Ziekte- en plaagresistentie
Volgens de verklaring van de initiatiefnemer heeft de kweek een hoog immuunpotentieel tegen de meeste typische ziekten, met uitzondering van anthracnose, waarvoor kopersulfaat wordt gebruikt. Voor preventieve doeleinden worden de struiken in de lente en de herfst behandeld met "Topaz".
Voorjaarssproeien van struiken met kokend water is effectief tegen plagen. Wanneer bladluizen of spintmijten aanvallen, worden chemicaliën gebruikt.
Om ervoor te zorgen dat de kruisbes een goede oogst oplevert, is het noodzakelijk om tijd te besteden aan ziektepreventie.

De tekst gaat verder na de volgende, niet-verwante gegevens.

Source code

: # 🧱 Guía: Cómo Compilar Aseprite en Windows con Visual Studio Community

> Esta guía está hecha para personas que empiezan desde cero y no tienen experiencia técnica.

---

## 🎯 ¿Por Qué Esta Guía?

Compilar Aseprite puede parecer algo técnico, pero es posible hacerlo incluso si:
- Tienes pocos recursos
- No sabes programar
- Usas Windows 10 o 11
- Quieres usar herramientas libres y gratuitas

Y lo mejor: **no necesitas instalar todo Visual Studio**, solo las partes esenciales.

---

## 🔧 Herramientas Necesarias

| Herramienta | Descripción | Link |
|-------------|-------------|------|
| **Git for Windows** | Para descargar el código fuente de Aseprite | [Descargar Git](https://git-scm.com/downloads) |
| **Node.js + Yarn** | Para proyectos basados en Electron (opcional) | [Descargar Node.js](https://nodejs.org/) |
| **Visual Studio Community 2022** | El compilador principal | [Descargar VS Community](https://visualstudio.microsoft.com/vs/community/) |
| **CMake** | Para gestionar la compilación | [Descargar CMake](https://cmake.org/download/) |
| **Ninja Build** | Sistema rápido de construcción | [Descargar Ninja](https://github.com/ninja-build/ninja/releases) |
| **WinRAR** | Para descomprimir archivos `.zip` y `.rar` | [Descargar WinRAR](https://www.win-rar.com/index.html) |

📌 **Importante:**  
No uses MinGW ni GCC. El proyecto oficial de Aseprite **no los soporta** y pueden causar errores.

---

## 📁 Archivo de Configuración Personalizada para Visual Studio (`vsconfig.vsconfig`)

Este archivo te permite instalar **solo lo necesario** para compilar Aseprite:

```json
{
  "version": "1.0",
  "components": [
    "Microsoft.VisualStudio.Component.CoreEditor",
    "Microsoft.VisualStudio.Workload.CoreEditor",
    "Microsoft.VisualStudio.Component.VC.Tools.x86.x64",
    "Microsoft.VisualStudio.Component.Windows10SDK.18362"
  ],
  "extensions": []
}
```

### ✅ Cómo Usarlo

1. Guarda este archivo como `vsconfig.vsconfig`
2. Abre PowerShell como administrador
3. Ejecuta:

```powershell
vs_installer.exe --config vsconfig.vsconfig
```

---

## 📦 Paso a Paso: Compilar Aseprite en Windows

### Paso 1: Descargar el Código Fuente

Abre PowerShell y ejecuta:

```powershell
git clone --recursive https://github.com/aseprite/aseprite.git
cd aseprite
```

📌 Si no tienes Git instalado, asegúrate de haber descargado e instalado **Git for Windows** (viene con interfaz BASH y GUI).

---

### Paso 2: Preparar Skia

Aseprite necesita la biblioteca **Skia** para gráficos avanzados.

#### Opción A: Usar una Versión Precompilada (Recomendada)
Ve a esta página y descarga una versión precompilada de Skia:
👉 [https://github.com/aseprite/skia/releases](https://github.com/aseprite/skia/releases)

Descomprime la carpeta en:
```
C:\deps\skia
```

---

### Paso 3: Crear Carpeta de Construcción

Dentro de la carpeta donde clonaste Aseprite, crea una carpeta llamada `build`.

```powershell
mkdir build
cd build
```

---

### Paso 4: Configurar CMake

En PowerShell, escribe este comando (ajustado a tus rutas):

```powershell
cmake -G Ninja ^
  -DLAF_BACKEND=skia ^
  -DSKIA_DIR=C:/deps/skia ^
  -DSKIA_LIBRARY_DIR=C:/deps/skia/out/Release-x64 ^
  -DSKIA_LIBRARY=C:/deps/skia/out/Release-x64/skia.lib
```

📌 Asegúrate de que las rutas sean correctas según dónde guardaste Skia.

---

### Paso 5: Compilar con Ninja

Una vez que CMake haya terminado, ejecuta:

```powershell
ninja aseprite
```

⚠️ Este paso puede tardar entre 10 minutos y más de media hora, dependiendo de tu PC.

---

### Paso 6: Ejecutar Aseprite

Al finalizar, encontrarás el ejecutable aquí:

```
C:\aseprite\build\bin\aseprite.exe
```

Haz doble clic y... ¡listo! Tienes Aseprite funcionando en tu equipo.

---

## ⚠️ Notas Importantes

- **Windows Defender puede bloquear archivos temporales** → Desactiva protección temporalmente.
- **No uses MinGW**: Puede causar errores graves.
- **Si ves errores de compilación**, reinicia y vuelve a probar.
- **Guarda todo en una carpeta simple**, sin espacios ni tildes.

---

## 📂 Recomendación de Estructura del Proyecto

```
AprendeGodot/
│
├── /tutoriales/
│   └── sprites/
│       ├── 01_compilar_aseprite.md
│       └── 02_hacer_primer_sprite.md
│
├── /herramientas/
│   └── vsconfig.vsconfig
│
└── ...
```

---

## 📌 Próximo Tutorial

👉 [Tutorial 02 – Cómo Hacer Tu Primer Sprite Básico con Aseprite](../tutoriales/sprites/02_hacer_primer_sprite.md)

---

Weerstand tegen ongunstige klimatologische omstandigheden
De cultuur wordt gekenmerkt door zeldzame winterhardheid. Ze tolereert betrouwbaar winters zonder extra beschutting bij temperaturen van -30 ... 35 graden. Maar het verschilt niet in het bijzonder droogteresistentie. Het gevolg van vochtgebrek is het afbrokkelen van de bessen en de achteruitgang van hun smaakeigenschappen. Maar zelfs in deze gevallen vallen de vruchten niet voortijdig.